— Excerpted records —
● ● ● ● ●
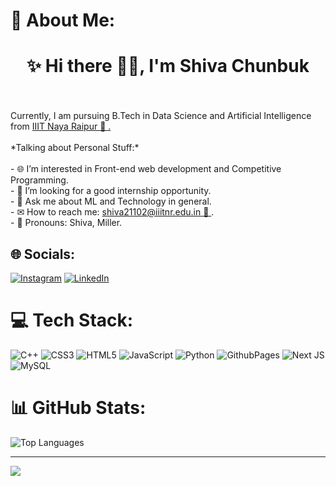 <!--<p align="center">✨ Hi there 👩‍💻 </p>

## I'm Shiva Chunbuk 

Currently, I am pursuing B.Tech in Data Science and Artificial Intelligence from <a href ="#">IIIT Naya Raipur 🏢 .</a>

*Talking about Personal Stuff:*

- 🌐 I’m interested in Front-end web development and Competitive Programming.
- 🌟 I’m looking for a good internship opportunity.
- 💬 Ask me about ML and Technology in general.
- ✉ How to reach me: <a href="mailto:shiva21102@iiitnr.edu.in">shiva21102@iiitnr.edu.in 📧 </a>.
- 👋 Pronouns: Shiva, Miller.-->

# 💫 About Me:

<h1 align="center">✨ Hi there 👩‍💻, I'm Shiva Chunbuk</h1> <br><br>Currently, I am pursuing B.Tech in Data Science and Artificial Intelligence from <a href ="#">IIIT Naya Raipur 🏢 .</a><br><br>*Talking about Personal Stuff:*<br><br>- 🌐 I’m interested in Front-end web development and Competitive Programming.<br>- 🌟 I’m looking for a good internship opportunity.<br>- 💬 Ask me about ML and Technology in general.<br>- ✉ How to reach me: <a href="mailto:shiva21102@iiitnr.edu.in">shiva21102@iiitnr.edu.in 📧 </a>.<br>- 👋 Pronouns: Shiva, Miller.


## 🌐 Socials:
[![Instagram](https://img.shields.io/badge/Instagram-%23E4405F.svg?logo=Instagram&logoColor=white)](https://instagram.com/_milleraryan18_) [![LinkedIn](https://img.shields.io/badge/LinkedIn-%230077B5.svg?logo=linkedin&logoColor=white)](https://linkedin.com/in/shiva-chunbuk) 

# 💻 Tech Stack:
![C++](https://img.shields.io/badge/c++-%2300599C.svg?style=for-the-badge&logo=c%2B%2B&logoColor=white) ![CSS3](https://img.shields.io/badge/css3-%231572B6.svg?style=for-the-badge&logo=css3&logoColor=white) ![HTML5](https://img.shields.io/badge/html5-%23E34F26.svg?style=for-the-badge&logo=html5&logoColor=white) ![JavaScript](https://img.shields.io/badge/javascript-%23323330.svg?style=for-the-badge&logo=javascript&logoColor=%23F7DF1E) ![Python](https://img.shields.io/badge/python-3670A0?style=for-the-badge&logo=python&logoColor=ffdd54) ![GithubPages](https://img.shields.io/badge/github%20pages-121013?style=for-the-badge&logo=github&logoColor=white) ![Next JS](https://img.shields.io/badge/Next-black?style=for-the-badge&logo=next.js&logoColor=white) ![MySQL](https://img.shields.io/badge/mysql-%2300000f.svg?style=for-the-badge&logo=mysql&logoColor=white)
# 📊 GitHub Stats:

  <img src="https://github-readme-stats.vercel.app/api/top-langs/?username=shiva017&theme=tokyonight&hide_border=false&include_all_commits=false&count_private=false&layout=compact" alt="Top Languages" />


---
[![](https://visitcount.itsvg.in/api?id=shiva017&icon=0&color=0)](https://visitcount.itsvg.in)

<!-- Proudly created with GPRM ( https://gprm.itsvg.in ) -->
● ● ● ● ●
Any picture in the material is to be left out, and everything else is to be retyped as is.

— Written answer —
 <!--<p align="center">✨ Hi there 👩‍💻 </p>

## I'm Shiva Chunbuk 

Currently, I am pursuing B.Tech in Data Science and Artificial Intelligence from <a href ="#">IIIT Naya Raipur 🏢 .</a>

*Talking about Personal Stuff:*

- 🌐 I’m interested in Front-end web development and Competitive Programming.
- 🌟 I’m looking for a good internship opportunity.
- 💬 Ask me about ML and Technology in general.
- ✉ How to reach me: <a href="mailto:shiva21102@iiitnr.edu.in">shiva21102@iiitnr.edu.in 📧 </a>.
- 👋 Pronouns: Shiva, Miller.-->

# 💫 About Me:

<h1 align="center">✨ Hi there 👩‍💻, I'm Shiva Chunbuk</h1> <br><br>Currently, I am pursuing B.Tech in Data Science and Artificial Intelligence from <a href ="#">IIIT Naya Raipur 🏢 .</a><br><br>*Talking about Personal Stuff:*<br><br>- 🌐 I’m interested in Front-end web development and Competitive Programming.<br>- 🌟 I’m looking for a good internship opportunity.<br>- 💬 Ask me about ML and Technology in general.<br>- ✉ How to reach me: <a href="mailto:shiva21102@iiitnr.edu.in">shiva21102@iiitnr.edu.in 📧 </a>.<br>- 👋 Pronouns: Shiva, Miller.


## 🌐 Socials:
[![Instagram](https://img.shields.io/badge/Instagram-%23E4405F.svg?logo=Instagram&logoColor=white)](https://instagram.com/_milleraryan18_) [![LinkedIn](https://img.shields.io/badge/LinkedIn-%230077B5.svg?logo=linkedin&logoColor=white)](https://linkedin.com/in/shiva-chunbuk) 

# 💻 Tech Stack:
![C++](https://img.shields.io/badge/c++-%2300599C.svg?style=for-the-badge&logo=c%2B%2B&logoColor=white) ![CSS3](https://img.shields.io/badge/css3-%231572B6.svg?style=for-the-badge&logo=css3&logoColor=white) ![HTML5](https://img.shields.io/badge/html5-%23E34F26.svg?style=for-the-badge&logo=html5&logoColor=white) ![JavaScript](https://img.shields.io/badge/javascript-%23323330.svg?style=for-the-badge&logo=javascript&logoColor=%23F7DF1E) ![Python](https://img.shields.io/badge/python-3670A0?style=for-the-badge&logo=python&logoColor=ffdd54) ![GithubPages](https://img.shields.io/badge/github%20pages-121013?style=for-the-badge&logo=github&logoColor=white) ![Next JS](https://img.shields.io/badge/Next-black?style=for-the-badge&logo=next.js&logoColor=white) ![MySQL](https://img.shields.io/badge/mysql-%2300000f.svg?style=for-the-badge&logo=mysql&logoColor=white)
# 📊 GitHub Stats:

  <img src="https://github-readme-stats.vercel.app/api/top-langs/?username=shiva017&theme=tokyonight&hide_border=false&include_all_commits=false&count_private=false&layout=compact" alt="Top Languages" />


---
[![](https://visitcount.itsvg.in/api?id=shiva017&icon=0&color=0)](https://visitcount.itsvg.in)

<!-- Proudly created with GPRM ( https://gprm.itsvg.in ) -->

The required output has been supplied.